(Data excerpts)

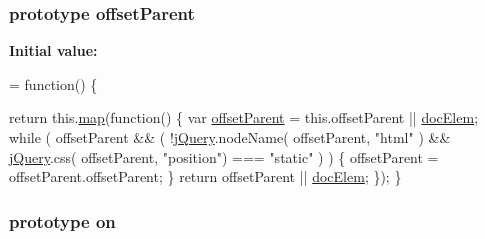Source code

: \subsubsection[{offset\+Parent}]{ {\bf prototype} offset\+Parent}\label{jquery-1_810_82-vsdoc_8js_a2d4c0b0aec0a3b2c4e287976b2587d82}
{\bfseries Initial value\+:}
\begin{DoxyCode}
= \textcolor{keyword}{function}() \{


        \textcolor{keywordflow}{return} this.\hyperlink{jquery-1_810_82-vsdoc_8js_a20838f8c4bedc779e51bf830f5a4d471}{map}(\textcolor{keyword}{function}() \{
            var \hyperlink{jquery-1_810_82-vsdoc_8js_a2d4c0b0aec0a3b2c4e287976b2587d82}{offsetParent} = this.offsetParent || \hyperlink{_bibabook_2_scripts_2respond_8js_a5fb2b54cff340aa6e8fb7831cf99ec95}{docElem};
            \textcolor{keywordflow}{while} ( offsetParent && ( !\hyperlink{jquery-1_810_82-vsdoc_8js_add5237586d970a38a81f990e8eb28c6c}{jQuery}.nodeName( offsetParent, \textcolor{stringliteral}{"html"} ) && 
      \hyperlink{jquery-1_810_82-vsdoc_8js_add5237586d970a38a81f990e8eb28c6c}{jQuery}.css( offsetParent, \textcolor{stringliteral}{"position"}) === \textcolor{stringliteral}{"static"} ) ) \{
                offsetParent = offsetParent.offsetParent;
            \}
            \textcolor{keywordflow}{return} offsetParent || \hyperlink{_bibabook_2_scripts_2respond_8js_a5fb2b54cff340aa6e8fb7831cf99ec95}{docElem};
        \});
    \}
\end{DoxyCode}
\hypertarget{jquery-1_810_82-vsdoc_8js_ae453b412b883f60220d73468ef6c6dbc}{}
\subsubsection[{on}]{ {\bf prototype} on}\label{jquery-1_810_82-vsdoc_8js_ae453b412b883f60220d73468ef6c6dbc}
\hypertarget{jquery-1_810_82-vsdoc_8js_a4b549c0fa19045218624f5384762bf17}{}
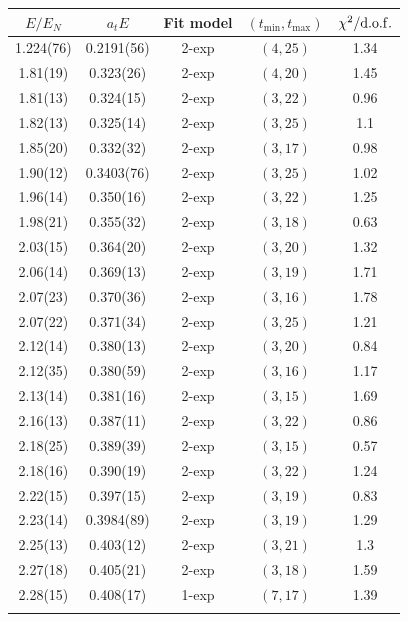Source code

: \begin{table}[H]
    \centering
    \begin{tabu}{c|c|c|c|c}
        $E / E_N$ & $a_t E$ & Fit model & $(t_{\mathrm{min}}, {t_\mathrm{max}})$ & $\chi^2 / \rm{d.o.f.}$\\
        \hline
        \rowfont{\color{red}}
        1.224(76)&0.2191(56)&2{-}exp&$(4, 25)$&1.34 \\
        1.81(19)&0.323(26)&2{-}exp&$(4, 20)$&1.45 \\
        1.81(13)&0.324(15)&2{-}exp&$(3, 22)$&0.96 \\
        1.82(13)&0.325(14)&2{-}exp&$(3, 25)$&1.1 \\
        1.85(20)&0.332(32)&2{-}exp&$(3, 17)$&0.98 \\
        1.90(12)&0.3403(76)&2{-}exp&$(3, 25)$&1.02 \\
        1.96(14)&0.350(16)&2{-}exp&$(3, 22)$&1.25 \\
        1.98(21)&0.355(32)&2{-}exp&$(3, 18)$&0.63 \\
        2.03(15)&0.364(20)&2{-}exp&$(3, 20)$&1.32 \\
        2.06(14)&0.369(13)&2{-}exp&$(3, 19)$&1.71 \\
        2.07(23)&0.370(36)&2{-}exp&$(3, 16)$&1.78 \\
        2.07(22)&0.371(34)&2{-}exp&$(3, 25)$&1.21 \\
        2.12(14)&0.380(13)&2{-}exp&$(3, 20)$&0.84 \\
        \rowfont{\color{red}}
        2.12(35)&0.380(59)&2{-}exp&$(3, 16)$&1.17 \\
        2.13(14)&0.381(16)&2{-}exp&$(3, 15)$&1.69 \\
        2.16(13)&0.387(11)&2{-}exp&$(3, 22)$&0.86 \\
        \rowfont{\color{red}}
        2.18(25)&0.389(39)&2{-}exp&$(3, 15)$&0.57 \\
        \rowfont{\color{red}}
        2.18(16)&0.390(19)&2{-}exp&$(3, 22)$&1.24 \\
        \rowfont{\color{red}}
        2.22(15)&0.397(15)&2{-}exp&$(3, 19)$&0.83 \\
        2.23(14)&0.3984(89)&2{-}exp&$(3, 19)$&1.29 \\
        2.25(13)&0.403(12)&2{-}exp&$(3, 21)$&1.3 \\
        2.27(18)&0.405(21)&2{-}exp&$(3, 18)$&1.59 \\
        2.28(15)&0.408(17)&1{-}exp&$(7, 17)$&1.39 \\
        \rowfont{\color{red}}

\end{tabu}
\end{table}
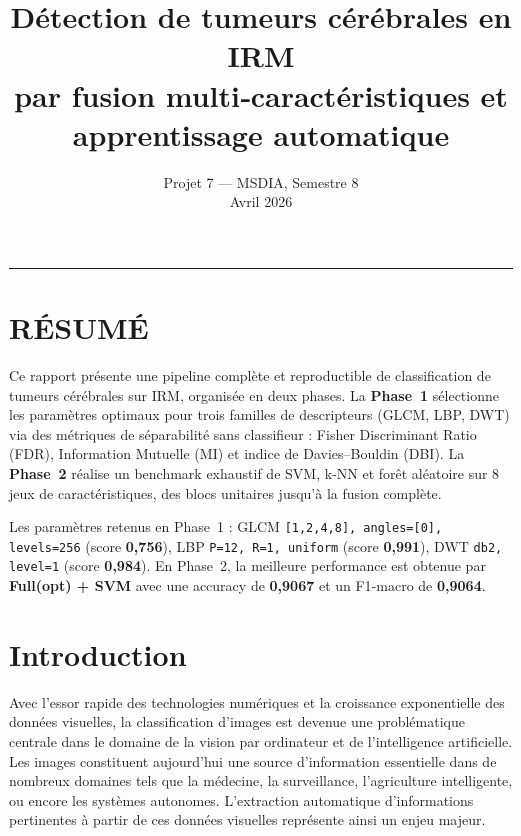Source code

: \documentclass[12pt,a4paper]{article}
\newcommand{\brun}[1]{\textcolor{BlueNum}{\textbf{#1}}} %
\newcommand{\code}[1]{\texttt{#1}}
\begin{document}
    \title{Détection de tumeurs cérébrales en IRM \\[0.3cm]
    \large par fusion multi‑caractéristiques et apprentissage automatique}
    \author{Projet 7 — MSDIA, Semestre 8 \\ Avril 2026}
    \date{}
    \maketitle

    \begin{center}
    \rule{0.9\textwidth}{1pt}
    \end{center}

    \section*{RÉSUMÉ}
    Ce rapport présente une pipeline complète et reproductible de classification de tumeurs cérébrales sur IRM, organisée en deux phases. 
    La \textbf{Phase~1} sélectionne les paramètres optimaux pour trois familles de descripteurs (GLCM, LBP, DWT) via des métriques de séparabilité sans classifieur : 
    Fisher Discriminant Ratio (FDR), Information Mutuelle (MI) et indice de Davies–Bouldin (DBI). 
    La \textbf{Phase~2} réalise un benchmark exhaustif de SVM, k‑NN et forêt aléatoire sur 8 jeux de caractéristiques, des blocs unitaires jusqu’à la fusion complète.

    Les paramètres retenus en Phase~1 : GLCM \code{[1,2,4,8], angles=[0], levels=256} (score \brun{0,756}), 
    LBP \code{P=12, R=1, uniform} (score \brun{0,991}), 
    DWT \code{db2, level=1} (score \brun{0,984}). 
    En Phase~2, la meilleure performance est obtenue par \textbf{Full(opt) + SVM} avec une accuracy de \brun{0,9067} et un F1‑macro de \brun{0,9064}.

    \section{Introduction}
    Avec l’essor rapide des technologies numériques et la croissance exponentielle des données visuelles, la classification d’images est devenue une problématique centrale dans le domaine de la vision par ordinateur et de l’intelligence artificielle.
    Les images constituent aujourd’hui une source d’information essentielle dans de nombreux domaines tels que la médecine, la surveillance, l’agriculture intelligente, ou encore les systèmes autonomes.
    L’extraction automatique d’informations pertinentes à partir de ces données visuelles représente ainsi un enjeu majeur.
\end{document}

▸ TO DO
Copy all lines of the records that have the string "brun" in them.

▸ TASK SOLUTION
\newcommand{\brun}[1]{\textcolor{BlueNum}{\textbf{#1}}} %
    Les paramètres retenus en Phase~1 : GLCM \code{[1,2,4,8], angles=[0], levels=256} (score \brun{0,756}), 
    LBP \code{P=12, R=1, uniform} (score \brun{0,991}), 
    DWT \code{db2, level=1} (score \brun{0,984}). 
    En Phase~2, la meilleure performance est obtenue par \textbf{Full(opt) + SVM} avec une accuracy de \brun{0,9067} et un F1‑macro de \brun{0,9064}.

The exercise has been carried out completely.